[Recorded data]
"""

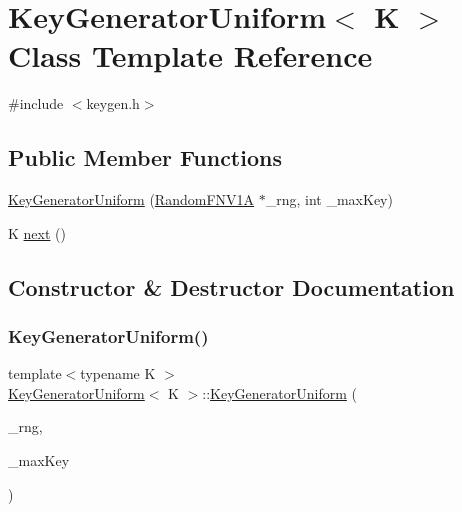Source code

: \hypertarget{classKeyGeneratorUniform}{}\section{Key\+Generator\+Uniform$<$ K $>$ Class Template Reference}
\label{classKeyGeneratorUniform}


{\ttfamily \#include $<$keygen.\+h$>$}

\subsection*{Public Member Functions}
\begin{DoxyCompactItemize}
\item 
\hyperlink{classKeyGeneratorUniform_ad1516dcb2fa995f12e729b2ee4fb62b2}{Key\+Generator\+Uniform} (\hyperlink{classRandomFNV1A}{Random\+F\+N\+V1A} $\ast$\+\_\+rng, int \+\_\+max\+Key)
\item 
K \hyperlink{classKeyGeneratorUniform_a67fe5465611f10969b06e5d9d7c14d04}{next} ()
\end{DoxyCompactItemize}


\subsection{Constructor \& Destructor Documentation}
\mbox{\label{classKeyGeneratorUniform_ad1516dcb2fa995f12e729b2ee4fb62b2}} 
\subsubsection{\texorpdfstring{Key\+Generator\+Uniform()}{KeyGeneratorUniform()}}
{\footnotesize\ttfamily template$<$typename K $>$ \\
\hyperlink{classKeyGeneratorUniform}{Key\+Generator\+Uniform}$<$ K $>$\+::\hyperlink{classKeyGeneratorUniform}{Key\+Generator\+Uniform} (\begin{DoxyParamCaption}\item[{\hyperlink{classRandomFNV1A}{Random\+F\+N\+V1A} $\ast$}]{\+\_\+rng,  }\item[{int}]{\+\_\+max\+Key }\end{DoxyParamCaption})\hspace{0.3cm}{\ttfamily [inline]}}



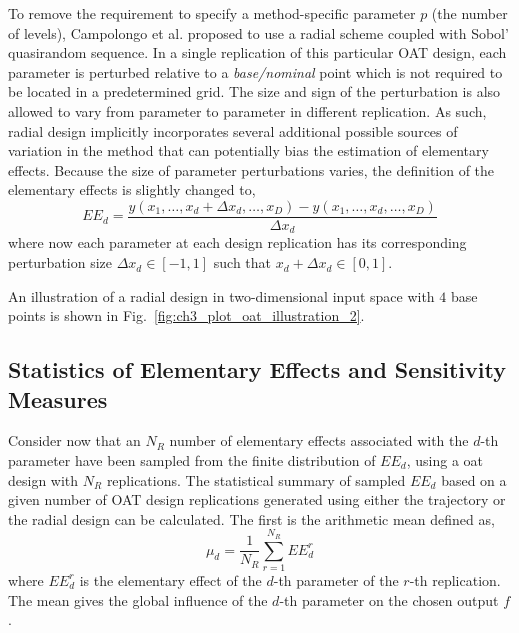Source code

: To remove the requirement to specify a method-specific parameter $p$ (the number of levels),
Campolongo et al.\cite{Campolongo2011} proposed to use a radial scheme coupled with Sobol' quasirandom sequence.
In a single replication of this particular OAT design, 
each parameter is perturbed relative to a \textit{base/nominal} point 
which is not required to be located in a predetermined grid.
The size and sign of the perturbation is also allowed to vary from parameter to parameter in different replication.
As such, radial design implicitly incorporates several additional possible sources of variation in the method 
that can potentially bias the estimation of elementary effects.
Because the size of parameter perturbations varies, the definition of the elementary effects is slightly changed to,
\begin{equation}
EE_d = \frac{y(x_1, \dots, x_d+\Delta x_d,\dots,x_D) - y(x_1, \dots, x_d,\dots,x_D)}{\Delta x_d}
\end{equation}
where now each parameter at each design replication has its corresponding perturbation size $\Delta x_d \in [-1,1]$ such that $x_d + \Delta x_d \in [0,1]$.

An illustration of a radial design in two-dimensional input space with $4$ base points is shown in Fig.~\ref{fig:ch3_plot_oat_illustration_2}.
 
\subsection{Statistics of Elementary Effects and Sensitivity Measures}\label{sub:sa_ee_statistics}

Consider now that an $N_R$ number of elementary effects associated with the $d$-th parameter have been sampled from the finite distribution of $EE_d$,
using a \gls{oat} design with $N_R$ replications.
The statistical summary of sampled $EE_d$ based on a given number of OAT design replications generated using either the trajectory or the radial design can be calculated.
The first is the arithmetic mean defined as,
\begin{equation}
	\mu_d = \frac{1}{N_R} \sum_{r = 1}^{N_R} EE^r_d
	\label{eq:sa_morris_mu}
\end{equation} 
where $EE^r_d$ is the elementary effect of the $d$-th parameter of the $r$-th replication.
The mean gives the global influence of the $d$-th parameter on the chosen output $f$.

"""

WHAT IS NEEDED
Pictures in the records above are to be left out of an otherwise exact copy.

RESPONSE
Source code

: \hypertarget{classKeyGeneratorUniform}{}\section{Key\+Generator\+Uniform$<$ K $>$ Class Template Reference}
\label{classKeyGeneratorUniform}


{\ttfamily \#include $<$keygen.\+h$>$}

\subsection*{Public Member Functions}
\begin{DoxyCompactItemize}
\item 
\hyperlink{classKeyGeneratorUniform_ad1516dcb2fa995f12e729b2ee4fb62b2}{Key\+Generator\+Uniform} (\hyperlink{classRandomFNV1A}{Random\+F\+N\+V1A} $\ast$\+\_\+rng, int \+\_\+max\+Key)
\item 
K \hyperlink{classKeyGeneratorUniform_a67fe5465611f10969b06e5d9d7c14d04}{next} ()
\end{DoxyCompactItemize}


\subsection{Constructor \& Destructor Documentation}
\mbox{\label{classKeyGeneratorUniform_ad1516dcb2fa995f12e729b2ee4fb62b2}} 
\subsubsection{\texorpdfstring{Key\+Generator\+Uniform()}{KeyGeneratorUniform()}}
{\footnotesize\ttfamily template$<$typename K $>$ \\
\hyperlink{classKeyGeneratorUniform}{Key\+Generator\+Uniform}$<$ K $>$\+::\hyperlink{classKeyGeneratorUniform}{Key\+Generator\+Uniform} (\begin{DoxyParamCaption}\item[{\hyperlink{classRandomFNV1A}{Random\+F\+N\+V1A} $\ast$}]{\+\_\+rng,  }\item[{int}]{\+\_\+max\+Key }\end{DoxyParamCaption})\hspace{0.3cm}{\ttfamily [inline]}}



Source code

: To remove the requirement to specify a method-specific parameter $p$ (the number of levels),
Campolongo et al.\cite{Campolongo2011} proposed to use a radial scheme coupled with Sobol' quasirandom sequence.
In a single replication of this particular OAT design, 
each parameter is perturbed relative to a \textit{base/nominal} point 
which is not required to be located in a predetermined grid.
The size and sign of the perturbation is also allowed to vary from parameter to parameter in different replication.
As such, radial design implicitly incorporates several additional possible sources of variation in the method 
that can potentially bias the estimation of elementary effects.
Because the size of parameter perturbations varies, the definition of the elementary effects is slightly changed to,
\begin{equation}
EE_d = \frac{y(x_1, \dots, x_d+\Delta x_d,\dots,x_D) - y(x_1, \dots, x_d,\dots,x_D)}{\Delta x_d}
\end{equation}
where now each parameter at each design replication has its corresponding perturbation size $\Delta x_d \in [-1,1]$ such that $x_d + \Delta x_d \in [0,1]$.

An illustration of a radial design in two-dimensional input space with $4$ base points is shown in Fig.~\ref{fig:ch3_plot_oat_illustration_2}.
 
\subsection{Statistics of Elementary Effects and Sensitivity Measures}\label{sub:sa_ee_statistics}

Consider now that an $N_R$ number of elementary effects associated with the $d$-th parameter have been sampled from the finite distribution of $EE_d$,
using a \gls{oat} design with $N_R$ replications.
The statistical summary of sampled $EE_d$ based on a given number of OAT design replications generated using either the trajectory or the radial design can be calculated.
The first is the arithmetic mean defined as,
\begin{equation}
	\mu_d = \frac{1}{N_R} \sum_{r = 1}^{N_R} EE^r_d
	\label{eq:sa_morris_mu}
\end{equation} 
where $EE^r_d$ is the elementary effect of the $d$-th parameter of the $r$-th replication.
The mean gives the global influence of the $d$-th parameter on the chosen output $f$.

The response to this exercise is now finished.